Option B is an obvious downer, because customers give us money. Money can be exchanged for goods and services, like food ... and I find food to be an important part of a nutritious breakfast.
Option A presents another series of problems. Yes, we kept the customer, but now we have a forked version of our code floating around. If only one customer wants this feature, then it's not a big deal. If twenty customers want this feature, then there's twenty code forks. They're still our customers, so they expect support ... and this is a support nightmare.
Our decision to develop a TCPA option was driven by sufficient demand for the technology. We're not the only company in the marketplace offering TCPA. Phoenix, our largest competitor, has been working on TCPA for quite sometime. IBM is already shipping notebooks with TPM hardware (which run Linux, according to LinuxCare Labs). If AMI customers don't ship TCPA, they we spent time developing a feature nobody wanted (it wouldn't be the first time, but that's happens in cutting edge development), but we have customer goodwill because we're responsive to their needs. It's the same in our eyes as developing support for a chipset ... if nobody likes the chipset, then they don't buy the code to support it.

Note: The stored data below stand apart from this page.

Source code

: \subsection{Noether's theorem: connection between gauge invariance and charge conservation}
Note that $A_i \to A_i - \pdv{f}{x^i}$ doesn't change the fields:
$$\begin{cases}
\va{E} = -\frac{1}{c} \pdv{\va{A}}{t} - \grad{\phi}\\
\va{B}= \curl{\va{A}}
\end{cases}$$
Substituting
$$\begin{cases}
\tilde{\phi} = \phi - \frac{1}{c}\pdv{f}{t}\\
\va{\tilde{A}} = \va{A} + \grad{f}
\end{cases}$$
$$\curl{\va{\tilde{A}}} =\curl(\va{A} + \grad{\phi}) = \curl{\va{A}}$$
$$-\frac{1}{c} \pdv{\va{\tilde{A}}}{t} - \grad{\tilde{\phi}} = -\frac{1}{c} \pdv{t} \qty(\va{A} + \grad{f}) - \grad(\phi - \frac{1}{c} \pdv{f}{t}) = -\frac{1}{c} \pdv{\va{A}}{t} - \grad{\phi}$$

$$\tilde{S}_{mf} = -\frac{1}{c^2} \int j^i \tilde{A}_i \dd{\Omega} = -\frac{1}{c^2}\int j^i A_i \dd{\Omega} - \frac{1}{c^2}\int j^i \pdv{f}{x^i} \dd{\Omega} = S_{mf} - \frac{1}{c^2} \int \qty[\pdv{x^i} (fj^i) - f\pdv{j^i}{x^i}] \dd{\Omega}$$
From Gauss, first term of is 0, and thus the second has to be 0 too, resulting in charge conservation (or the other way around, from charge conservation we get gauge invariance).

What we have done by choosing TCPA over any number of proprietary security solutions is present an option that isn't closed to third parties. If we enable TCPA on a board and you want to make use of it, read the spec and develop accordingly.
7) Hardware vendors
by cybermace5
Since a BIOS is only part of a motherboard: what steps will hardware vendors have to take, in order to incorporate your BIOS? Will they have to adhere to certain hardware design rules or controls in order to maintain the TCPA? Is there going to be a licensing procedure for hardware manufacturers?
A: Hardware vendors don't have to do much for AMIBIOS to support TCPA. The TCPA code module gets included as an add-on. The hardware manufacturer has to obtain a TPM to place on the motherboard, but that's available from a third party vendor.

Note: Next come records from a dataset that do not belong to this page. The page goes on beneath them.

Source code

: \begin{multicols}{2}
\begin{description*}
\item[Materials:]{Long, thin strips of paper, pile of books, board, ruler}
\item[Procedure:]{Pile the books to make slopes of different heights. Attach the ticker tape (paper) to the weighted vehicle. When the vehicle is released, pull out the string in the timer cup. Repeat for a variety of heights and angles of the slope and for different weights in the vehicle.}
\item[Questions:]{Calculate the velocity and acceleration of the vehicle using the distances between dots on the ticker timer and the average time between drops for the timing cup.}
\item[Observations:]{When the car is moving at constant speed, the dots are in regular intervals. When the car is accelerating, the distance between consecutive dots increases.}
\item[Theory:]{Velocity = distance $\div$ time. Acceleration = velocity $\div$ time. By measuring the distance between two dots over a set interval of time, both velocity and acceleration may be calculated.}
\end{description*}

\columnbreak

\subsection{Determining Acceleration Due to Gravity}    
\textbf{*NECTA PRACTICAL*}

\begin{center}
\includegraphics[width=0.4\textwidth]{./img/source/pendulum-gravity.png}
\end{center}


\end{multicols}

The TCPA specification doesn't mandate licensing (see point #10 in the TCPA FAQ). It's not an AMI specification, so it's not our job to check for compliance. Third-party labs will most likely perform platform certification based on TCPA specifications.
8) Windows override
by Forkenhoppen
I have a question; on previous occassions on VIA hardware I've owned, I've noticed that occasionally, Windows will enable a feature even though I have turned it off in the BIOS.

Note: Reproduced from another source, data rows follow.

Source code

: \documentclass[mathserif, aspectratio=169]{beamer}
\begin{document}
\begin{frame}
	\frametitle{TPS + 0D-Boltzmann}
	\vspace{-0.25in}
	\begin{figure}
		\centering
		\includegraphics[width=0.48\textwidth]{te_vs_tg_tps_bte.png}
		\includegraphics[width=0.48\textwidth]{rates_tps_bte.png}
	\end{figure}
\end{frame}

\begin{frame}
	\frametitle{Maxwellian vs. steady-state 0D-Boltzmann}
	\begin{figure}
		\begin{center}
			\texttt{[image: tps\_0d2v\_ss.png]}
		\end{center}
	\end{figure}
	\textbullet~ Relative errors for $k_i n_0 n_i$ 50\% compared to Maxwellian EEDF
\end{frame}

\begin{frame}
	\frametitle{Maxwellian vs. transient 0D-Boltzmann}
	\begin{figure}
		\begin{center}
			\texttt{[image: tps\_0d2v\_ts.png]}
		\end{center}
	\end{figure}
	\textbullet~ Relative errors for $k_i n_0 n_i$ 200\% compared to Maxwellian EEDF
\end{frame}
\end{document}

My question is this; if I have TCPA disabled in my BIOS, will Windows drivers abide by this? Or will they still be able to use aspects of the BIOS originally put in place for use by TCPA even though I have it shut off?
What plans are in place to keep a Windows driver from hijacking TCPA-related information for it's own purposes?
A: A lot of that depends on how the motherboard vendor implements the TPM disable option mandated by the TCPA specification.
The TCPA specification has many options for disabling the TPM. It can be a BIOS setup question, jumper or software driven. The first two would be really hard to override in software (unless there's a robotic hand attached to the USB port). The third option could present a software override, but you would have to reboot to have the TPM enabled at power-on to set proper "root of trust" (you can't just turn it on midstream, since a TCPA system is supposed to hash the BIOS & bootloader).
9) TCPA & Palladium
by ignipotentis
Perhaps you can clarify the differences between the two (TCPA & Palladium). After reading up on both of them, i still find that they seem to be pretty much the same, just marketed differently.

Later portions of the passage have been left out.